I've added additional ingredients to give the couscous as much flavor as possible. But if you'd like to make plain pearl couscous, just add the water, salt and couscous and follow the instructions for timing and release.
If you'd like to make regular (instant) couscous, I don't recommend cooking it in a pressure cooker. Regular couscous, which is tiny like grains of sand, has already been steamed and dried and does not need to be cooked or boiled. It just needs to be reconstituted with water. See the section "Instant Couscous Water Ratio & Cooking Instructions" in the blog post above for regular couscous cooking instructions.
Total Instant Pot Cooking Time: 8 minutes to reach pressure + 5 minute cooking time + quick release
- Prep Time: 13
- Cook Time: 5
- Total Time: 18 minutes
- Yield: 4 to 6 servings 1x
- Category: side dishes
- Method: Instant Pot
- Cuisine: Middle Easter and North African
- Diet: Vegan
- 2 tablespoons butter or olive oil
- ⅓ cup finely chopped onion or shallot
- 2 garlic cloves, finely chopped
- 2 ½ cups water
- 2 cups pearl couscous
- ¾ teaspoon salt
- ¼ teaspoon smoked paprika
- ⅛ teaspoon cinnamon
- Press the saute button and add the oil or butter.
- Add the onion. Saute for 3 to 5 minutes, until the onion is soft.

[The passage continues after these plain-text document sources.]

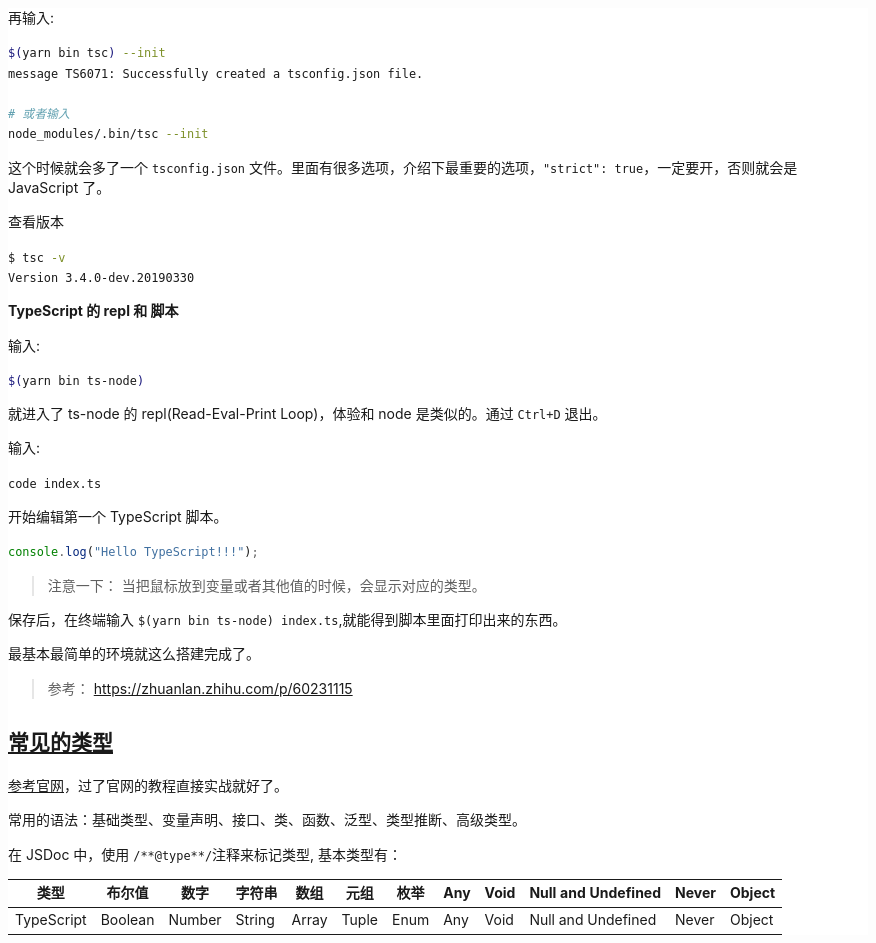 再输入:

```bash
$(yarn bin tsc) --init
message TS6071: Successfully created a tsconfig.json file.

# 或者输入
node_modules/.bin/tsc --init
```

这个时候就会多了一个 `tsconfig.json` 文件。里面有很多选项，介绍下最重要的选项，`"strict": true`，一定要开，否则就会是 JavaScript 了。

查看版本

```bash
$ tsc -v
Version 3.4.0-dev.20190330
```

**TypeScript 的 repl 和 脚本**

输入:

```bash
$(yarn bin ts-node)
```

就进入了 ts-node 的 repl(Read-Eval-Print Loop)，体验和 node 是类似的。通过 `Ctrl+D` 退出。

输入:

```bash
code index.ts
```

开始编辑第一个 TypeScript 脚本。

```ts
console.log("Hello TypeScript!!!");
```

> 注意一下： 当把鼠标放到变量或者其他值的时候，会显示对应的类型。

保存后，在终端输入 `$(yarn bin ts-node) index.ts`,就能得到脚本里面打印出来的东西。

最基本最简单的环境就这么搭建完成了。

> 参考： https://zhuanlan.zhihu.com/p/60231115

## [常见的类型](http://www.typescriptlang.org/docs/handbook/basic-types.html)

[参考官网](https://www.tslang.cn/docs/handbook/basic-types.html)，过了官网的教程直接实战就好了。

常用的语法：基础类型、变量声明、接口、类、函数、泛型、类型推断、高级类型。

在 JSDoc 中，使用 `/**@type**/`注释来标记类型, 基本类型有：

| 类型       | 布尔值  | 数字   | 字符串 | 数组  | 元组  | 枚举 | Any | Void | Null and Undefined | Never | Object |
| ---------- | ------- | ------ | ------ | ----- | ----- | ---- | --- | ---- | ------------------ | ----- | ------ |
| TypeScript | Boolean | Number | String | Array | Tuple | Enum | Any | Void | Null and Undefined | Never | Object |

- Add the garlic and saute 30 seconds more.
- Add the water, pearl couscous, salt, smoked paprika and cinnamon.
- Secure the lid and cook for 5 minutes on high pressure. When the cooking time is complete, do a quick release of the pressure.
- Stir the couscous then put the lid back on the pot for 5 minutes so that couscous completely absorbs any remaining liquid.
- Serve warm. You can add fresh herbs like dill and parsley, if desired.
Stovetop Instructions for Plain Pearl Couscous: Cook the pearl couscous like pasta in a big pot of boiling water. Gently boil for about 10 minutes until tender but not mushy. Drain off remaining water. If using for a cold salad, give the pearl couscous a quick rinse under cold water to remove excess starch.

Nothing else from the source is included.